• **Exercise requirements**
Return every record below exactly; leave out the images.

• **Data shown**
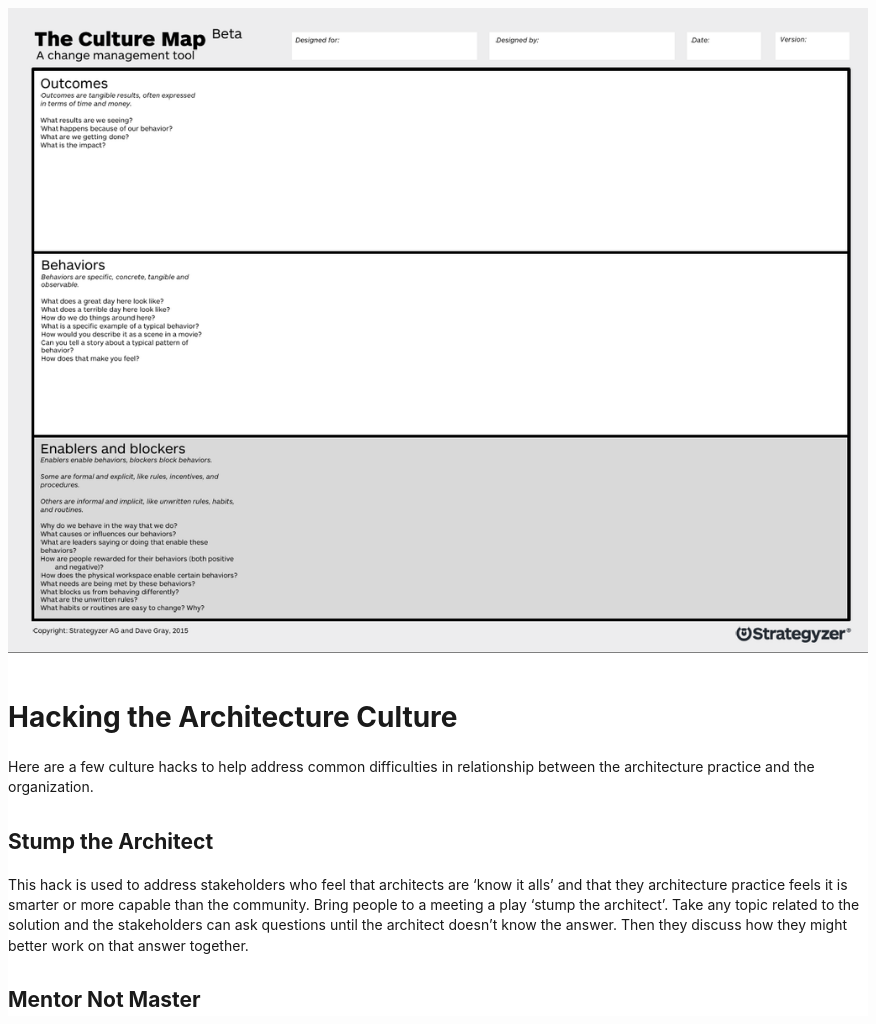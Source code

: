 ![image001](media/culture006.png)

# Hacking the Architecture Culture

Here are a few culture hacks to help address common difficulties in relationship between the architecture practice and the organization.

## Stump the Architect

This hack is used to address stakeholders who feel that architects are ‘know it alls’ and that they architecture practice feels it is smarter or more capable than the community. Bring people to a meeting a play ‘stump the architect’. Take any topic related to the solution and the stakeholders can ask questions until the architect doesn’t know the answer. Then they discuss how they might better work on that answer together.

## Mentor Not Master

• **Written answer**
Source code

: ![image001](media/culture006.png)

# Hacking the Architecture Culture

Here are a few culture hacks to help address common difficulties in relationship between the architecture practice and the organization.

## Stump the Architect

This hack is used to address stakeholders who feel that architects are ‘know it alls’ and that they architecture practice feels it is smarter or more capable than the community. Bring people to a meeting a play ‘stump the architect’. Take any topic related to the solution and the stakeholders can ask questions until the architect doesn’t know the answer. Then they discuss how they might better work on that answer together.

## Mentor Not Master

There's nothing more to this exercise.